Песок и золото. Повесть, рассказы

Язык: Русский
Год издания: 2018
Добавлена:
Настройки чтения
Размер шрифта
Высота строк
Поля
На страницу:
4 из 5

«До свидания», – сказал Гортов. «До свидания», – сказала Софья. «До свидания», – сладострастно сказала старушка, хотя пару секунд назад из ее комнаты звучал храп.

***

Потянулись рабочие дни, полные вроде необременительных, но нервных, однообразных дел. Нужно было обзванивать и созывать людей на внеочередной съезд. Нужно было готовить документацию к предстоявшему вскоре митингу. Порошин расхаживал по кабинету, скучая, и рассказывал истории про знакомых попов. Одна история была про настоятеля, освящавшего коттеджи бандитов, другая – про епископа, совращавшего прихожанок. Третья – про попа, с украденными пожертвованиями сбежавшего в Грецию. Ближе к концу рабочего дня Порошина тянуло на философские обобщения, и он рассуждал о религии в целом, в частности, уверяя, что сила веры обратно пропорциональна интеллектуальному развитию.

В основном же Порошин проводил рабочий день в неподвижном страдании. Часто на него нападал абсолютный волевой паралич. В такие часы он не мог ничего сделать, и даже встать, и даже пошевелить пальцем, и только с тоской глядел как будто внутрь своего тела и пытался разглядеть там свое страдание.

Когда редакция расходилась, он оставался один и, отключив верхний свет, садился писать колонки. Колонки его назывались так: «Россия прикасается к Богу»; «Сорвем черное знамя блуда!»; «Построение нового мирового порядка антихриста как реальность наших дней».

Пьянки происходили в «Руси» регулярно. Вечера, проводимые журналистами в американском баре, а потом в борделе, они называли «кощунственными вечерами». Гортов старался по возможности избегать их.

Но вообще он быстро обживался в «Руси». Ему были по сердцу и этот вечный полумрак, и запахи пыльных статуй, воска, резких дурных духов журналиста Борткова; скрип половиц и сидений, стрекот клавиатур и странных птиц за окном, далекое, призрачное чье-то пение. «Что ж ты фраер сдал назад…», – как-то сумел различить Гортов, а потом было опять неразборчиво.

Над Славянским домом лежала вязкая тишина, удушавшая всякие звуки.

***

Наступил Покров Пресвятой Богородицы, и в Слободе были всенощные бдения. Гортов проспал их, но явился к утру в переполненный храм. Отец Иларион читал проповедь. Прихожане тихо молились, и было много молодых.

Молясь, Гортов смотрел вокруг и грустил, что у него плохо растет борода, – отдельными островками колючей проволоки.

Люди ходили к реке и от реки, торжественные и непьяные.

Посреди улицы стоял юноша в балахоне и читал рэп: «Христос воскрес! Христос воскрес! Ради тебя он нес свой крест! Покайся и верь в Евангелие скорей».

На заднем дворе храма работала воскресная школа. Дети сидели на деревянных скамьях, и молодой поп читал им лекцию.

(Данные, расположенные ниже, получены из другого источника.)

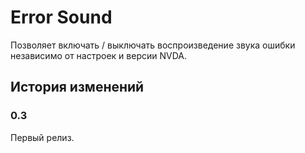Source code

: # Error Sound

Позволяет включать / выключать воспроизведение звука ошибки независимо от настроек и версии NVDA.

## История изменений

### 0.3

Первый релиз.
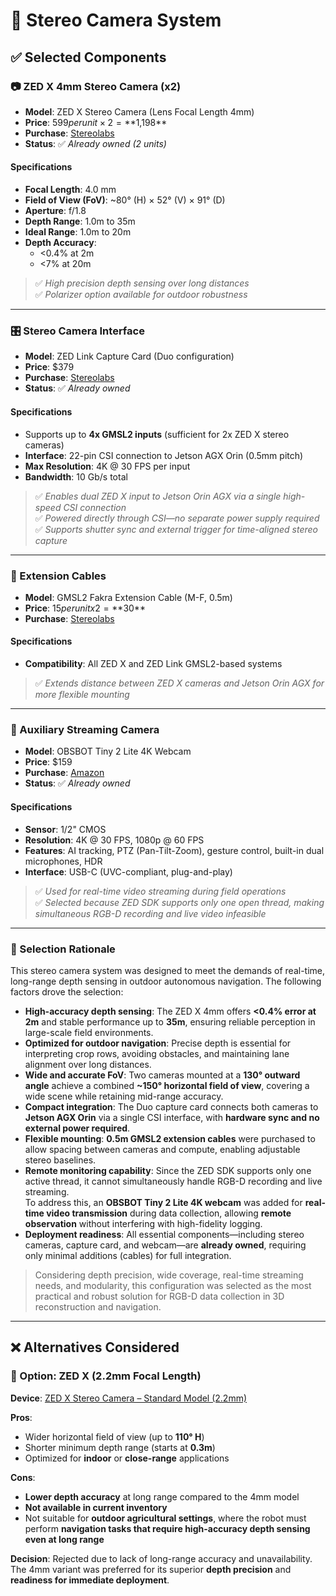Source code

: # 🎥 Stereo Camera System

## ✅ Selected Components

### 📷 ZED X 4mm Stereo Camera (x2)

- **Model**: ZED X Stereo Camera (Lens Focal Length 4mm)
- **Price**: $599 per unit × 2 = **$1,198**
- **Purchase**: [Stereolabs](https://www.stereolabs.com/store/products/zed-x-stereo-camera)
- **Status**: ✅ *Already owned (2 units)*

#### Specifications
- **Focal Length**: 4.0 mm  
- **Field of View (FoV)**: ~80° (H) × 52° (V) × 91° (D)  
- **Aperture**: f/1.8  
- **Depth Range**: 1.0m to 35m  
- **Ideal Range**: 1.0m to 20m  
- **Depth Accuracy**:  
  - <0.4% at 2m  
  - <7% at 20m  
> ✅ *High precision depth sensing over long distances*  
> ✅ *Polarizer option available for outdoor robustness*

---

### 🎛️ Stereo Camera Interface

- **Model**: ZED Link Capture Card (Duo configuration)  
- **Price**: $379  
- **Purchase**: [Stereolabs](https://www.stereolabs.com/store/products/zed-link-capture-card)  
- **Status**: ✅ *Already owned*

#### Specifications
- Supports up to **4x GMSL2 inputs** (sufficient for 2x ZED X stereo cameras)
- **Interface**: 22-pin CSI connection to Jetson AGX Orin (0.5mm pitch)
- **Max Resolution**: 4K @ 30 FPS per input  
- **Bandwidth**: 10 Gb/s total  
> ✅ *Enables dual ZED X input to Jetson Orin AGX via a single high-speed CSI connection*  
> ✅ *Powered directly through CSI—no separate power supply required*  
> ✅ *Supports shutter sync and external trigger for time-aligned stereo capture*

---

### 🔌 Extension Cables

- **Model**: GMSL2 Fakra Extension Cable (M-F, 0.5m)
- **Price**: $15 per unit x 2 = **$30**
- **Purchase**: [Stereolabs](https://www.stereolabs.com/store/products/gmsl2-fakra-cables)

#### Specifications
- **Compatibility**: All ZED X and ZED Link GMSL2-based systems  
> ✅ *Extends distance between ZED X cameras and Jetson Orin AGX for more flexible mounting*  

---

### 🎥 Auxiliary Streaming Camera

- **Model**: OBSBOT Tiny 2 Lite 4K Webcam  
- **Price**: $159  
- **Purchase**: [Amazon](https://www.amazon.com/dp/B0CZ6XY78Y/)  
- **Status**: ✅ *Already owned*

#### Specifications
- **Sensor**: 1/2" CMOS  
- **Resolution**: 4K @ 30 FPS, 1080p @ 60 FPS  
- **Features**: AI tracking, PTZ (Pan-Tilt-Zoom), gesture control, built-in dual microphones, HDR  
- **Interface**: USB-C (UVC-compliant, plug-and-play)

> ✅ *Used for real-time video streaming during field operations*  
> ✅ *Selected because ZED SDK supports only one open thread, making simultaneous RGB-D recording and live video infeasible*  

---

### 📌 Selection Rationale

This stereo camera system was designed to meet the demands of real-time, long-range depth sensing in outdoor autonomous navigation. The following factors drove the selection:

- **High-accuracy depth sensing**: The ZED X 4mm offers **<0.4% error at 2m** and stable performance up to **35m**, ensuring reliable perception in large-scale field environments.
- **Optimized for outdoor navigation**: Precise depth is essential for interpreting crop rows, avoiding obstacles, and maintaining lane alignment over long distances.
- **Wide and accurate FoV**: Two cameras mounted at a **130° outward angle** achieve a combined **~150° horizontal field of view**, covering a wide scene while retaining mid-range accuracy.
- **Compact integration**: The Duo capture card connects both cameras to **Jetson AGX Orin** via a single CSI interface, with **hardware sync and no external power required**.
- **Flexible mounting**: **0.5m GMSL2 extension cables** were purchased to allow spacing between cameras and compute, enabling adjustable stereo baselines.
- **Remote monitoring capability**: Since the ZED SDK supports only one active thread, it cannot simultaneously handle RGB-D recording and live streaming.  
  To address this, an **OBSBOT Tiny 2 Lite 4K webcam** was added for **real-time video transmission** during data collection, allowing **remote observation** without interfering with high-fidelity logging.
- **Deployment readiness**: All essential components—including stereo cameras, capture card, and webcam—are **already owned**, requiring only minimal additions (cables) for full integration.

> Considering depth precision, wide coverage, real-time streaming needs, and modularity, this configuration was selected as the most practical and robust solution for RGB-D data collection in 3D reconstruction and navigation.

---

## ❌ Alternatives Considered

### 📌 Option: ZED X (2.2mm Focal Length)

**Device**: [ZED X Stereo Camera – Standard Model (2.2mm)](https://www.stereolabs.com/zed-x)

**Pros**:
- Wider horizontal field of view (up to **110° H**)
- Shorter minimum depth range (starts at **0.3m**)
- Optimized for **indoor** or **close-range** applications

**Cons**:
- **Lower depth accuracy** at long range compared to the 4mm model  
- **Not available in current inventory**  
- Not suitable for **outdoor agricultural settings**, where the robot must perform **navigation tasks that require high-accuracy depth sensing even at long range**

**Decision**: Rejected due to lack of long-range accuracy and unavailability. The 4mm variant was preferred for its superior **depth precision** and **readiness for immediate deployment**.
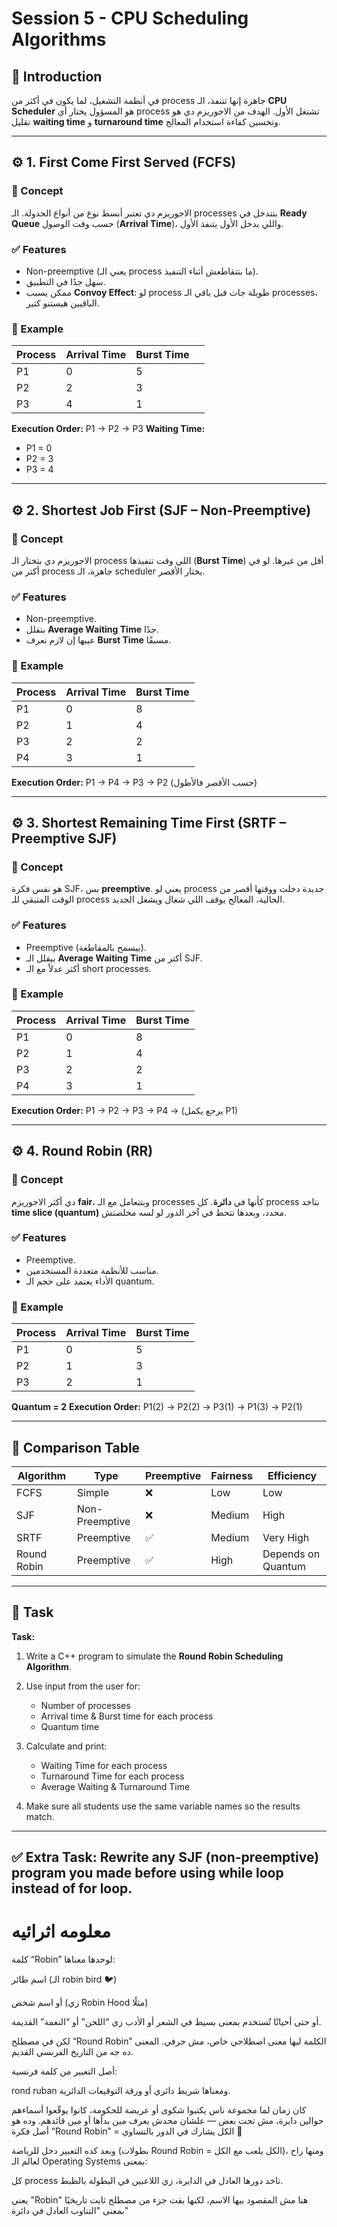 #  Session 5 - CPU Scheduling Algorithms

## 🔹 Introduction

في أنظمة التشغيل، لما يكون في أكثر من process جاهزة إنها تتنفذ، الـ **CPU Scheduler** هو المسؤول يختار أي process تشتغل الأول.
الهدف من الاجوريزم دي هو تقليل **waiting time** و **turnaround time** وتحسين كفاءة استخدام المعالج.

---

## ⚙️ 1. First Come First Served (FCFS)

### 📘 Concept

الاجوريزم دي تعتبر أبسط نوع من أنواع الجدولة.
الـ processes بتتدخل في **Ready Queue** حسب وقت الوصول (**Arrival Time**)، واللي يدخل الأول يتنفذ الأول.

### ✅ Features

* Non-preemptive (يعني الـ process ما بتتقاطعش أثناء التنفيذ).
* سهل جدًا في التطبيق.
* ممكن يسبب **Convoy Effect**: لو process طويلة جات قبل باقي الـ processes، الباقيين هيستنو كتير.

### 🧮 Example

| Process | Arrival Time | Burst Time |   |
| ------- | ------------ | ---------- | - |
| P1      | 0            | 5          |   |
| P2      | 2            | 3          |   |
| P3      | 4            | 1          |   |

**Execution Order:** P1 → P2 → P3
**Waiting Time:**

* P1 = 0
* P2 = 3
* P3 = 4

---

## ⚙️ 2. Shortest Job First (SJF – Non-Preemptive)

### 📘 Concept

الاجوريزم دي بتختار الـ process اللي وقت تنفيذها (**Burst Time**) أقل من غيرها.
لو في أكتر من process جاهزة، الـ scheduler يختار الأقصر.

### ✅ Features

* Non-preemptive.
* بتقلل **Average Waiting Time** جدًا.
* عيبها إن لازم نعرف **Burst Time** مسبقًا.

### 🧮 Example

| Process | Arrival Time | Burst Time |
| ------- | ------------ | ---------- |
| P1      | 0            | 8          |
| P2      | 1            | 4          |
| P3      | 2            | 2          |
| P4      | 3            | 1          |

**Execution Order:** P1 → P4 → P3 → P2
(حسب الأقصر فالأطول)

---

## ⚙️ 3. Shortest Remaining Time First (SRTF – Preemptive SJF)

### 📘 Concept

هو نفس فكرة SJF، بس **preemptive**.
يعني لو process جديدة دخلت ووقتها أقصر من الوقت المتبقي للـ process الحالية، المعالج يوقف اللي شغال ويشغل الجديد.

### ✅ Features

* Preemptive (بيسمح بالمقاطعة).
* بيقلل الـ **Average Waiting Time** أكتر من SJF.
* أكثر عدلاً مع الـ short processes.

### 🧮 Example

| Process | Arrival Time | Burst Time |
| ------- | ------------ | ---------- |
| P1      | 0            | 8          |
| P2      | 1            | 4          |
| P3      | 2            | 2          |
| P4      | 3            | 1          |

**Execution Order:** P1 → P2 → P3 → P4 → (يرجع يكمل P1)

---

## ⚙️ 4. Round Robin (RR)

### 📘 Concept

دي أكثر الاجوريزم **fair**، وبتتعامل مع الـ processes كأنها في **دائرة**.
كل process بتاخد **time slice (quantum)** محدد، وبعدها تتحط في آخر الدور لو لسه مخلصتش.

### ✅ Features

* Preemptive.
* مناسب للأنظمة متعددة المستخدمين.
* الأداء يعتمد على حجم الـ quantum.

### 🧮 Example

| Process | Arrival Time | Burst Time |
| ------- | ------------ | ---------- |
| P1      | 0            | 5          |
| P2      | 1            | 3          |
| P3      | 2            | 1          |

**Quantum = 2**
**Execution Order:** P1(2) → P2(2) → P3(1) → P1(3) → P2(1)

---

## 🔹 Comparison Table

| Algorithm   | Type           | Preemptive | Fairness | Efficiency         |
| ----------- | -------------- | ---------- | -------- | ------------------ |
| FCFS        | Simple         | ❌          | Low      | Low                |
| SJF         | Non-Preemptive | ❌          | Medium   | High               |
| SRTF        | Preemptive     | ✅          | Medium   | Very High          |
| Round Robin | Preemptive     | ✅          | High     | Depends on Quantum |

---

## 🎯 Task

**Task:**

1. Write a C++ program to simulate the **Round Robin Scheduling Algorithm**.
2. Use input from the user for:

   * Number of processes
   * Arrival time & Burst time for each process
   * Quantum time
3. Calculate and print:

   * Waiting Time for each process
   * Turnaround Time for each process
   * Average Waiting & Turnaround Time
4. Make sure all students use the same variable names so the results match.

---

✅ **Extra Task:**
Rewrite any SJF (non-preemptive) program you made before using **while loop** instead of **for loop**.
---
# معلومه اثرائيه

كلمة “Robin” لوحدها معناها:

اسم طائر (الـ robin bird 🐦)

أو اسم شخص (زي Robin Hood مثلًا)

أو حتى أحيانًا تُستخدم بمعنى بسيط في الشعر أو الأدب زي “اللحن” أو “النغمة” القديمة.

لكن في مصطلح “Round Robin” الكلمة ليها معنى اصطلاحي خاص، مش حرفي.
المعنى ده جه من التاريخ الفرنسي القديم.

أصل التعبير من كلمة فرنسية:

rond ruban
ومعناها شريط دائري أو ورقة التوقيعات الدائرية.

كان زمان لما مجموعة ناس يكتبوا شكوى أو عريضة للحكومة، كانوا يوقّعوا أسماءهم حوالين دايرة، مش تحت بعض — علشان محدش يعرف مين بدأها أو مين قائدهم.
وده هو أصل فكرة “Round Robin” = الكل يشارك في الدور بالتساوي 🔁

وبعد كده التعبير دخل للرياضة (بطولات Round Robin = الكل يلعب مع الكل)،
ومنها راح لعالم الـ Operating Systems بمعنى:

كل process تاخد دورها العادل في الدايرة، زي اللاعبين في البطولة بالظبط.

يعني "Robin" هنا مش المقصود بيها الاسم،
لكنها بقت جزء من مصطلح ثابت تاريخيًا بمعنى "التناوب العادل في دائرة"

«Речь в сем случае пойдет о должностном отношении со стороны православного христианина к Отечеству-России, изнемогающему под русоненавистническим игом жидовским. Упомянутые мной не в меру православные наперебой учительствуют, что христианин, дескать, не должен даже и пытаться выйти на брань с богоненавистническим ворогом, дабы отвоевать любезное Отечество. А должен лишь, по их льстивоглаголанному суесловию, „молиться“. Как они любят выражаться, „Россию нужно отмаливать“. Утверждение, верное по существу, становится ложью, когда противопоставляется война молитве. Но знают ли эти новоявленные ревнители православного благочестия, что такое настоящая молитва? И ведомо ли им, какова должна быть молитва, способная отмолить Россию?».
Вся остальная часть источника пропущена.